— Я против, — сказал Мостовой. — Гайворон ни в чем не виновен. Мы не имеем права наказывать человека за то, что он имеет свои убеждения. И не о нем надо было сегодня говорить, а о Коляде, о таких, как Коляда… Я еще не проверил всех фактов, но ставлю в известность членов бюро, что не только в Сосенском колхозе должны были появиться тайные площади кукурузы и свеклы… Они существуют во многих артелях района.
— Факты! — стукнул кулаком по столу Бунчук.
— Пока что я знаю, Петр Иосипович, что в колхозе «Коллективная нива» засеяли и припрятали от государства семьдесят гектаров кукурузы и тридцать свеклы… Почти столько же и в артели имени Двадцатого съезда…
— Неправда! — запротестовал Бунчук.
— Эти площади уже обмеряны… Должен сказать, что это делалось по указанию одного из членов бюро… Я не называю фамилии, потому что это очень серьезное обвинение и надо внимательно все проверить. — Мостовой заметил, как нервно задергалась щека у Петра Иосиповича. — Нам надо разбирать не персональное дело Гайворона, а тех, кто на самом деле, желают они того или нет, вредит нашему общему делу.

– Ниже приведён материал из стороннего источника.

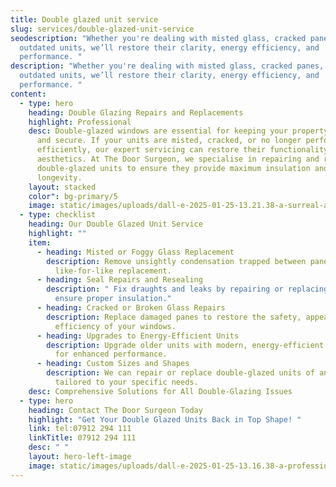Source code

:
 ```yaml
---
title: Double glazed unit service
slug: services/double-glazed-unit-service
seodescription: "Whether you're dealing with misted glass, cracked panes, or
  outdated units, we’ll restore their clarity, energy efficiency, and
  performance. "
description: "Whether you're dealing with misted glass, cracked panes, or
  outdated units, we’ll restore their clarity, energy efficiency, and
  performance. "
content:
  - type: hero
    heading: Double Glazing Repairs and Replacements
    highlight: Professional
    desc: Double-glazed windows are essential for keeping your property warm, quiet,
      and secure. If your units are misted, cracked, or no longer performing
      efficiently, our expert servicing can restore their functionality and
      aesthetics. At The Door Surgeon, we specialise in repairing and replacing
      double-glazed units to ensure they provide maximum insulation and
      longevity.
    layout: stacked
    color": bg-primary/5
    image: static/images/uploads/dall-e-2025-01-25-13.21.38-a-surreal-and-professional-image-in-the-style-of-a-surgeon-operating-on-a-door-but-instead-featuring-a-craftsman-in-a-surgical-operating-room-setting.webp
  - type: checklist
    heading: Our Double Glazed Unit Service
    highlight: ""
    item:
      - heading: Misted or Foggy Glass Replacement
        description: Remove unsightly condensation trapped between panes with a
          like-for-like replacement.
      - heading: Seal Repairs and Resealing
        description: " Fix draughts and leaks by repairing or replacing worn seals to
          ensure proper insulation."
      - heading: Cracked or Broken Glass Repairs
        description: Replace damaged panes to restore the safety, appearance, and
          efficiency of your windows.
      - heading: Upgrades to Energy-Efficient Units
        description: Upgrade older units with modern, energy-efficient double glazing
          for enhanced performance.
      - heading: Custom Sizes and Shapes
        description: We can repair or replace double-glazed units of any size or design,
          tailored to your specific needs.
    desc: Comprehensive Solutions for All Double-Glazing Issues
  - type: hero
    heading: Contact The Door Surgeon Today
    highlight: "Get Your Double Glazed Units Back in Top Shape! "
    link: tel:07912 294 111
    linkTitle: 07912 294 111
    desc: " "
    layout: hero-left-image
    image: static/images/uploads/dall-e-2025-01-25-13.16.38-a-professional-workshop-or-storefront-specialising-in-double-glazed-unit-servicing-featuring-craftsmen-working-on-repairing-and-replacing-misted-or-c.webp
---
```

После выступления Мостового Бунчук сразу как-то осунулся, лицо его уже не было таким вызывающим. Он жалел, что раздул это «сосенское дело», но отступать было поздно.

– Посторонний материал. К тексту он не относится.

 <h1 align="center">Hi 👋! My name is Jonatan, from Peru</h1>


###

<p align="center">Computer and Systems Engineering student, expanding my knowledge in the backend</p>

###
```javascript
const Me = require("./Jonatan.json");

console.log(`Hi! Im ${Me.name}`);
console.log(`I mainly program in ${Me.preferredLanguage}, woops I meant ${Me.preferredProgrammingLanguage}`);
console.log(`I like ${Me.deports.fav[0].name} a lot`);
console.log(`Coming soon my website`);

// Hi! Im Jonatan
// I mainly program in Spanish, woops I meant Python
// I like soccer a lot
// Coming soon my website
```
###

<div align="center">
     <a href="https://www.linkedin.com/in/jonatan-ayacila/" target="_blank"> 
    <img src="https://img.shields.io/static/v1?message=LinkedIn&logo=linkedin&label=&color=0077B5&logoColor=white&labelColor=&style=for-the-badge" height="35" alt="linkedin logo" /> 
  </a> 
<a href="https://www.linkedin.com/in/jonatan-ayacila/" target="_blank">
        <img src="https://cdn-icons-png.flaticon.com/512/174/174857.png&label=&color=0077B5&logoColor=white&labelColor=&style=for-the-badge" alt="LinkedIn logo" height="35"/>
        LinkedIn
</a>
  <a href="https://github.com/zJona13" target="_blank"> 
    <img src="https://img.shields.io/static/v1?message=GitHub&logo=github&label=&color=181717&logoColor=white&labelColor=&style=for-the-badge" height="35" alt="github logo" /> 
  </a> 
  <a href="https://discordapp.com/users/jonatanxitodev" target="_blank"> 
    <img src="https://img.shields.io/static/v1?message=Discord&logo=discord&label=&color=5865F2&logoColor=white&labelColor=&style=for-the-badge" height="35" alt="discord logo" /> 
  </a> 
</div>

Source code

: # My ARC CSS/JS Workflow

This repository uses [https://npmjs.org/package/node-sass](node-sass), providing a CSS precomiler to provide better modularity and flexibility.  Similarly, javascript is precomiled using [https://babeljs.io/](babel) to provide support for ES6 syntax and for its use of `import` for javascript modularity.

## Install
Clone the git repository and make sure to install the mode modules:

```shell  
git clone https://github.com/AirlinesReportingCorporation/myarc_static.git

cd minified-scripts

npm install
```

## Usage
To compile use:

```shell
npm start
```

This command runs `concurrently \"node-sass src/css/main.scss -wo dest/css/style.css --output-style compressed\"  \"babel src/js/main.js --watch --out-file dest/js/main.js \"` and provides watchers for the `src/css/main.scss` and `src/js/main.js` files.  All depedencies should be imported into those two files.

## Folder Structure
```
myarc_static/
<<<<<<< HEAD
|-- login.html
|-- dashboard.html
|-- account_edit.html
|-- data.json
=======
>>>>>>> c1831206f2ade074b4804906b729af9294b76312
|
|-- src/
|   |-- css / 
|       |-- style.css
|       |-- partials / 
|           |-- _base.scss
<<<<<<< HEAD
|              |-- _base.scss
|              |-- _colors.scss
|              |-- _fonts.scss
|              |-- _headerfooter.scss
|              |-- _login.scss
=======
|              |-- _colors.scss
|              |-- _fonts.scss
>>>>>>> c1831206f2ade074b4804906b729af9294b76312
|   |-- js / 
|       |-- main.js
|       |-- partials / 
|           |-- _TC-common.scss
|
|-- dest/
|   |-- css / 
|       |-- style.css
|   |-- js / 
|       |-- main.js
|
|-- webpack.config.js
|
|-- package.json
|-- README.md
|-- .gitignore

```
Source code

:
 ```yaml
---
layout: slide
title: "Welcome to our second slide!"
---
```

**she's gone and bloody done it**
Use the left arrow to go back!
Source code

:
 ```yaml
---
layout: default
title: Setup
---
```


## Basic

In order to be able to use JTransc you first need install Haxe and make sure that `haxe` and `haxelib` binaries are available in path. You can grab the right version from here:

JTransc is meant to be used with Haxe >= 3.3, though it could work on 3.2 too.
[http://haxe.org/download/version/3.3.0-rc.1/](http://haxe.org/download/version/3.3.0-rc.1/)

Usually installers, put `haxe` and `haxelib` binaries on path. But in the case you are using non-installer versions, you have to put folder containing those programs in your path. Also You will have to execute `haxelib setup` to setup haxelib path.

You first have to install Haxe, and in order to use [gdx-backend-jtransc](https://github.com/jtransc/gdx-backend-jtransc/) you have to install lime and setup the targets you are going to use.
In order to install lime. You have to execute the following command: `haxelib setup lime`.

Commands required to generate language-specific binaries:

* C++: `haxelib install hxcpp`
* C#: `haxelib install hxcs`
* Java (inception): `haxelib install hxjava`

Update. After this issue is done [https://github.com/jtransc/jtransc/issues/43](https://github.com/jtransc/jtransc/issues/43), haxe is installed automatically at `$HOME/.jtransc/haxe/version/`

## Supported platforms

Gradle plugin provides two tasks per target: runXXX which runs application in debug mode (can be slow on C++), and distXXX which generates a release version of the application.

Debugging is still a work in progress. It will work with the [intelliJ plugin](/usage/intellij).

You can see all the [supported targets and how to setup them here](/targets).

— Мы примем к сведению заявление товарища Мостового и разберемся во всем, — пообещал Бунчук. — Хватит об этом. Голосую. Кто за то, чтобы объявить товарищу Гайворону строгий выговор? Четыре. Кто против? Один. Воздержался? Два. На этом нашу работу мы заканчиваем. До свиданья, товарищи.
Коляда остался в кабинете, чтобы поблагодарить Бунчука, но тот даже не подал ему руки на прощанье. Они не посмели посмотреть друг другу в глаза. У обоих на душе было противно.
— Иди и меньше болтай языком, — буркнул Бунчук.
В коридоре Коляда догнал Платона и Подогретого.
— У меня машина здесь, подвезу. А может, в чайную с горя, а? — угодливо улыбнулся.
Платон промолчал, а Подогретый даже побелел:
— Подлюга ты после всего, Коляда! Я у тебя не только партийный билет, а и… паспорт забрал бы. Шкура ты!
Коляда задрожал всем телом, широко раскрыл рот, но не мог вымолвить ни слова. Потом он увидел, как Макар Подогретый, попрощавшись с Мостовым и Платоном, вышел на сосенскую дорогу и пошел к селу широким солдатским шагом.
Мостовой пригласил к себе Платона поужинать. По пути они зашли в магазин, купили бутылку водки и колбасы.
Дома Александр поискал еще чего-либо, но, кроме двух луковиц и коробки мармелада, ничего не нашел.
— Я Кутню набью морду, — пообещал Платон.
— Дадут пятнадцать суток за хулиганство, — сказал Мостовой.